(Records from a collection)
━━━━━━━━
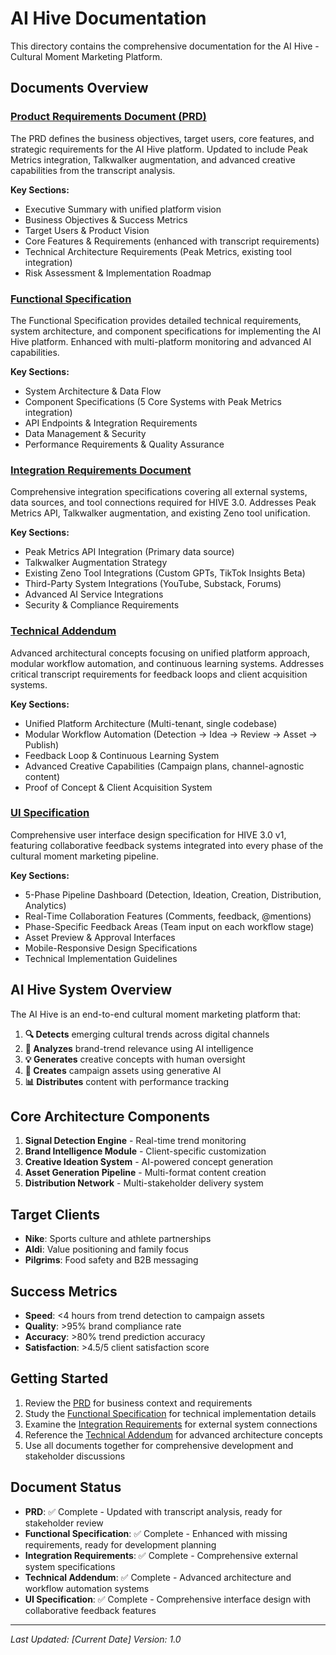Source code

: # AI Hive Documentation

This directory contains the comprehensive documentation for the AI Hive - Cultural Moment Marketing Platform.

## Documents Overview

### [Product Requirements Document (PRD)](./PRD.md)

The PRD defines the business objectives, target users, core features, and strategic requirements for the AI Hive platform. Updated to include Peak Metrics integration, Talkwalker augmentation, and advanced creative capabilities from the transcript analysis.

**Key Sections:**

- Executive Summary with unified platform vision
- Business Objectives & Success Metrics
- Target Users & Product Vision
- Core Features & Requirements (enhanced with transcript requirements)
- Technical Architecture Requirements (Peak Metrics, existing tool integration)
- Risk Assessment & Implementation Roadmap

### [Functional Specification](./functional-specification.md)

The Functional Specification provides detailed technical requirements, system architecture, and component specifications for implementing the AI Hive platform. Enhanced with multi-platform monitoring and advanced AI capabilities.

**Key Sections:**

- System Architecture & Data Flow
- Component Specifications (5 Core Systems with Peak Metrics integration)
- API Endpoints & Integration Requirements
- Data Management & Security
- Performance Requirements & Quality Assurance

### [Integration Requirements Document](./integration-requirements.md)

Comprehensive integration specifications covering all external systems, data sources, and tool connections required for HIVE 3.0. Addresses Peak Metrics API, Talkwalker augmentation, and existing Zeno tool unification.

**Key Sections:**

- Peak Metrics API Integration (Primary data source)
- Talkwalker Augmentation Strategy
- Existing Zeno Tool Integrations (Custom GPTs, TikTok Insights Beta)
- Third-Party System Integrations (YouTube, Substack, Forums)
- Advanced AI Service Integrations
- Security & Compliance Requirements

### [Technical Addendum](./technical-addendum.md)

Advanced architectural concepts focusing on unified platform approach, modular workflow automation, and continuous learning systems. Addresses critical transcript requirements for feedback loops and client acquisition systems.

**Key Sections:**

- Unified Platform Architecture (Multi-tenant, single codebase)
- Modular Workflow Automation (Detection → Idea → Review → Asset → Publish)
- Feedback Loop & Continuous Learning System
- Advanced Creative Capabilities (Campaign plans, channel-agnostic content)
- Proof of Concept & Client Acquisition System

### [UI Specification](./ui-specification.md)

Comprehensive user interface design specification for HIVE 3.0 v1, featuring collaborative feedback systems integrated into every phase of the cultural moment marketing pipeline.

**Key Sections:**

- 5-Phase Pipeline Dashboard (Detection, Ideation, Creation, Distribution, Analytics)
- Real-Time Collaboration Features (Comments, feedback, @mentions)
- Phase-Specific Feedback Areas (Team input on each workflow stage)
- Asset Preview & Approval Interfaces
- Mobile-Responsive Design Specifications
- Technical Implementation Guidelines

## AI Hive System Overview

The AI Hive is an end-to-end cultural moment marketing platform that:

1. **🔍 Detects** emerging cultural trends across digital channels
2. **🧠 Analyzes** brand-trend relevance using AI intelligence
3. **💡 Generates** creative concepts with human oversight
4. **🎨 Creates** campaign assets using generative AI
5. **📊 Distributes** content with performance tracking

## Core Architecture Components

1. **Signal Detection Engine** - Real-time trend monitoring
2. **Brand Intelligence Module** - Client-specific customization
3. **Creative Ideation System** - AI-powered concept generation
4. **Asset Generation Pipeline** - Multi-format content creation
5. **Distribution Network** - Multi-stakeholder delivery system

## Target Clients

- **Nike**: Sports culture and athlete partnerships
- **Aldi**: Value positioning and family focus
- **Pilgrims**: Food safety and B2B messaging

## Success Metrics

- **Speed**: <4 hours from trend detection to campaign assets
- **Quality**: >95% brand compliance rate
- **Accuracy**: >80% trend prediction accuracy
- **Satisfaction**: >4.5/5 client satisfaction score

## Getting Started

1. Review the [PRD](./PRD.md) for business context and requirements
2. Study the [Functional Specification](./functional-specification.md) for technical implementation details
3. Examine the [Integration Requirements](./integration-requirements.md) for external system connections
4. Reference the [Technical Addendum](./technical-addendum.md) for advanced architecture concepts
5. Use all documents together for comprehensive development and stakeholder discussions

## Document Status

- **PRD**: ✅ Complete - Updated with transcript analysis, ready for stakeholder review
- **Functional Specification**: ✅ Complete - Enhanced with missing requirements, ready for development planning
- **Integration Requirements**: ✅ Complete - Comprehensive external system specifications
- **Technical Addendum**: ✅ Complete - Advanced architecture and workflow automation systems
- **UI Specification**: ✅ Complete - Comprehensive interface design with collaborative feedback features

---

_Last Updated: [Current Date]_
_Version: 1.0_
━━━━━━━━
Brief:
Please reproduce the entries from above exactly; images are not part of the copy.

Exercise result:
Source code

: # AI Hive Documentation

This directory contains the comprehensive documentation for the AI Hive - Cultural Moment Marketing Platform.

## Documents Overview

### [Product Requirements Document (PRD)](./PRD.md)

The PRD defines the business objectives, target users, core features, and strategic requirements for the AI Hive platform. Updated to include Peak Metrics integration, Talkwalker augmentation, and advanced creative capabilities from the transcript analysis.

**Key Sections:**

- Executive Summary with unified platform vision
- Business Objectives & Success Metrics
- Target Users & Product Vision
- Core Features & Requirements (enhanced with transcript requirements)
- Technical Architecture Requirements (Peak Metrics, existing tool integration)
- Risk Assessment & Implementation Roadmap

### [Functional Specification](./functional-specification.md)

The Functional Specification provides detailed technical requirements, system architecture, and component specifications for implementing the AI Hive platform. Enhanced with multi-platform monitoring and advanced AI capabilities.

**Key Sections:**

- System Architecture & Data Flow
- Component Specifications (5 Core Systems with Peak Metrics integration)
- API Endpoints & Integration Requirements
- Data Management & Security
- Performance Requirements & Quality Assurance

### [Integration Requirements Document](./integration-requirements.md)

Comprehensive integration specifications covering all external systems, data sources, and tool connections required for HIVE 3.0. Addresses Peak Metrics API, Talkwalker augmentation, and existing Zeno tool unification.

**Key Sections:**

- Peak Metrics API Integration (Primary data source)
- Talkwalker Augmentation Strategy
- Existing Zeno Tool Integrations (Custom GPTs, TikTok Insights Beta)
- Third-Party System Integrations (YouTube, Substack, Forums)
- Advanced AI Service Integrations
- Security & Compliance Requirements

### [Technical Addendum](./technical-addendum.md)

Advanced architectural concepts focusing on unified platform approach, modular workflow automation, and continuous learning systems. Addresses critical transcript requirements for feedback loops and client acquisition systems.

**Key Sections:**

- Unified Platform Architecture (Multi-tenant, single codebase)
- Modular Workflow Automation (Detection → Idea → Review → Asset → Publish)
- Feedback Loop & Continuous Learning System
- Advanced Creative Capabilities (Campaign plans, channel-agnostic content)
- Proof of Concept & Client Acquisition System

### [UI Specification](./ui-specification.md)

Comprehensive user interface design specification for HIVE 3.0 v1, featuring collaborative feedback systems integrated into every phase of the cultural moment marketing pipeline.

**Key Sections:**

- 5-Phase Pipeline Dashboard (Detection, Ideation, Creation, Distribution, Analytics)
- Real-Time Collaboration Features (Comments, feedback, @mentions)
- Phase-Specific Feedback Areas (Team input on each workflow stage)
- Asset Preview & Approval Interfaces
- Mobile-Responsive Design Specifications
- Technical Implementation Guidelines

## AI Hive System Overview

The AI Hive is an end-to-end cultural moment marketing platform that:

1. **🔍 Detects** emerging cultural trends across digital channels
2. **🧠 Analyzes** brand-trend relevance using AI intelligence
3. **💡 Generates** creative concepts with human oversight
4. **🎨 Creates** campaign assets using generative AI
5. **📊 Distributes** content with performance tracking

## Core Architecture Components

1. **Signal Detection Engine** - Real-time trend monitoring
2. **Brand Intelligence Module** - Client-specific customization
3. **Creative Ideation System** - AI-powered concept generation
4. **Asset Generation Pipeline** - Multi-format content creation
5. **Distribution Network** - Multi-stakeholder delivery system

## Target Clients

- **Nike**: Sports culture and athlete partnerships
- **Aldi**: Value positioning and family focus
- **Pilgrims**: Food safety and B2B messaging

## Success Metrics

- **Speed**: <4 hours from trend detection to campaign assets
- **Quality**: >95% brand compliance rate
- **Accuracy**: >80% trend prediction accuracy
- **Satisfaction**: >4.5/5 client satisfaction score

## Getting Started

1. Review the [PRD](./PRD.md) for business context and requirements
2. Study the [Functional Specification](./functional-specification.md) for technical implementation details
3. Examine the [Integration Requirements](./integration-requirements.md) for external system connections
4. Reference the [Technical Addendum](./technical-addendum.md) for advanced architecture concepts
5. Use all documents together for comprehensive development and stakeholder discussions

## Document Status

- **PRD**: ✅ Complete - Updated with transcript analysis, ready for stakeholder review
- **Functional Specification**: ✅ Complete - Enhanced with missing requirements, ready for development planning
- **Integration Requirements**: ✅ Complete - Comprehensive external system specifications
- **Technical Addendum**: ✅ Complete - Advanced architecture and workflow automation systems
- **UI Specification**: ✅ Complete - Comprehensive interface design with collaborative feedback features

---

_Last Updated: [Current Date]_
_Version: 1.0_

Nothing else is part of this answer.